New Title IX Rules Threaten Human Rights

Conservative activists are warning that the Biden administration has introduced radical rule changes to Title IX and the Affordable Care Act that would eradicate sex differentiation, normalize abortion, and undermine the conscience rights of health care workers. 

Title IX is a 1972 federal civil rights law that bans discrimination in schools or other education programs based upon sex. The original law was just 37 words long. But since then, the regulations surrounding the law have metastasized. Now, the Biden administration has proposed a revision of the rules that runs a staggering 700 pages. 

Conservative analysts are warning about a bevy of problematic proposals, not least that the rules refuse to define the term “sex” (which seems rather important for regulations supposedly banning discrimination based upon “sex”!). Instead, the rules expand the definition of “sex discrimination” to include such things as, sexual orientation, gender identity, sex stereotypes (i.e., “fixed or generalized expectations regarding a person’s aptitudes, behavior, self-presentation, or other attributes based on sex”), and sex characteristics. 

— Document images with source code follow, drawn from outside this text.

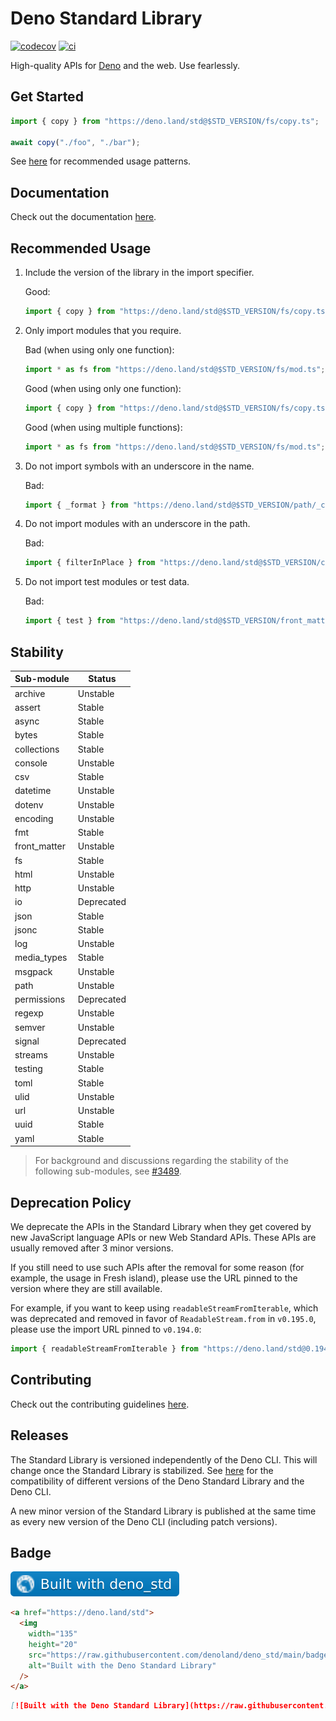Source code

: # Deno Standard Library

[![codecov](https://codecov.io/gh/denoland/deno_std/branch/main/graph/badge.svg?token=w6s3ODtULz)](https://codecov.io/gh/denoland/deno_std)
[![ci](https://github.com/denoland/deno_std/actions/workflows/ci.yml/badge.svg)](https://github.com/denoland/deno_std/actions/workflows/ci.yml)

High-quality APIs for [Deno](https://deno.com/) and the web. Use fearlessly.

## Get Started

```ts
import { copy } from "https://deno.land/std@$STD_VERSION/fs/copy.ts";

await copy("./foo", "./bar");
```

See [here](#recommended-usage) for recommended usage patterns.

## Documentation

Check out the documentation [here](https://deno.land/std?doc).

## Recommended Usage

1. Include the version of the library in the import specifier.

   Good:
   ```ts
   import { copy } from "https://deno.land/std@$STD_VERSION/fs/copy.ts";
   ```

1. Only import modules that you require.

   Bad (when using only one function):
   ```ts
   import * as fs from "https://deno.land/std@$STD_VERSION/fs/mod.ts";
   ```

   Good (when using only one function):
   ```ts
   import { copy } from "https://deno.land/std@$STD_VERSION/fs/copy.ts";
   ```

   Good (when using multiple functions):
   ```ts
   import * as fs from "https://deno.land/std@$STD_VERSION/fs/mod.ts";
   ```

1. Do not import symbols with an underscore in the name.

   Bad:
   ```ts
   import { _format } from "https://deno.land/std@$STD_VERSION/path/_common/format.ts";
   ```

1. Do not import modules with an underscore in the path.

   Bad:
   ```ts
   import { filterInPlace } from "https://deno.land/std@$STD_VERSION/collections/_utils.ts";
   ```

1. Do not import test modules or test data.

   Bad:
   ```ts
   import { test } from "https://deno.land/std@$STD_VERSION/front_matter/test.ts";
   ```

## Stability

| Sub-module   | Status     |
| ------------ | ---------- |
| archive      | Unstable   |
| assert       | Stable     |
| async        | Stable     |
| bytes        | Stable     |
| collections  | Stable     |
| console      | Unstable   |
| csv          | Stable     |
| datetime     | Unstable   |
| dotenv       | Unstable   |
| encoding     | Unstable   |
| fmt          | Stable     |
| front_matter | Unstable   |
| fs           | Stable     |
| html         | Unstable   |
| http         | Unstable   |
| io           | Deprecated |
| json         | Stable     |
| jsonc        | Stable     |
| log          | Unstable   |
| media_types  | Stable     |
| msgpack      | Unstable   |
| path         | Unstable   |
| permissions  | Deprecated |
| regexp       | Unstable   |
| semver       | Unstable   |
| signal       | Deprecated |
| streams      | Unstable   |
| testing      | Stable     |
| toml         | Stable     |
| ulid         | Unstable   |
| url          | Unstable   |
| uuid         | Stable     |
| yaml         | Stable     |

> For background and discussions regarding the stability of the following
> sub-modules, see [#3489](https://github.com/denoland/deno_std/issues/3489).

## Deprecation Policy

We deprecate the APIs in the Standard Library when they get covered by new
JavaScript language APIs or new Web Standard APIs. These APIs are usually
removed after 3 minor versions.

If you still need to use such APIs after the removal for some reason (for
example, the usage in Fresh island), please use the URL pinned to the version
where they are still available.

For example, if you want to keep using `readableStreamFromIterable`, which was
deprecated and removed in favor of `ReadableStream.from` in `v0.195.0`, please
use the import URL pinned to `v0.194.0`:

```ts
import { readableStreamFromIterable } from "https://deno.land/std@0.194.0/streams/readable_stream_from_iterable.ts";
```

## Contributing

Check out the contributing guidelines [here](.github/CONTRIBUTING.md).

## Releases

The Standard Library is versioned independently of the Deno CLI. This will
change once the Standard Library is stabilized. See
[here](https://raw.githubusercontent.com/denoland/dotland/main/versions.json)
for the compatibility of different versions of the Deno Standard Library and the
Deno CLI.

A new minor version of the Standard Library is published at the same time as
every new version of the Deno CLI (including patch versions).

## Badge

[![Built with the Deno Standard Library](./badge.svg)](https://deno.land/std)

```html
<a href="https://deno.land/std">
  <img
    width="135"
    height="20"
    src="https://raw.githubusercontent.com/denoland/deno_std/main/badge.svg"
    alt="Built with the Deno Standard Library"
  />
</a>
```

```md
[![Built with the Deno Standard Library](https://raw.githubusercontent.com/denoland/deno_std/main/badge.svg)](https://deno.land/std)
```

government power, america, three branches

This vague new language, in other words, would take a law originally designed to protect women from being victims of discrimination based upon their sex, and redefine “sex discrimination” so that it’s impossible even to determine what a woman is! Such is the muddy-headedness of the new sexual revolutionaries. 

In addition, pro-life activists are warning that the new Title IX regulations include language that is designed to normalize abortion. Furthermore, as I discuss below, parallel regulations put forward by the U.S. Department of Health & Human Services (HHS) are a direct attack on conscience rights for health workers and hospitals in relation to “sex-change” procedures and abortions. 

 

New Rules Normalize Abortion 

Over at The Daily Signal, policy analyst Melanie Israel warns, “What is the Biden administration trying to accomplish? Nothing less than the redefinition of sex—and of pregnancy itself.” 

As Israel notes, there are two troubling aspects in the new rules with respect to pregnancy and abortion. 

Firstly, the new rules change the definition of “pregnancy” to include abortion! Whereas previous iterations of the rules were already problematic in that they included abortion as an issue that falls under “sex discrimination,” the new rules make abortion equivalent to pregnancy! 

As Israel notes: “It’s a distinction that makes all the difference. The new definition would treat abortion as morally equal to pregnancy, childbearing, and lactation.” 

She adds, “This is absurd. Pregnancy is a natural process. A new life begins at the moment of conception. This human being is just that—a human being—at every stage of development. … Abortion, in contrast, is the intentional, direct destruction of preborn human life. It kills the preborn baby and halts the natural process of pregnancy.” 

In the second place, she notes, the new regulations include a so-called “abortion neutrality” provision. That provision states that the new regulations neither “require or prohibit any person, or public or private entity, to provide or pay for any benefit or service, including the use of facilities, related to an abortion.” 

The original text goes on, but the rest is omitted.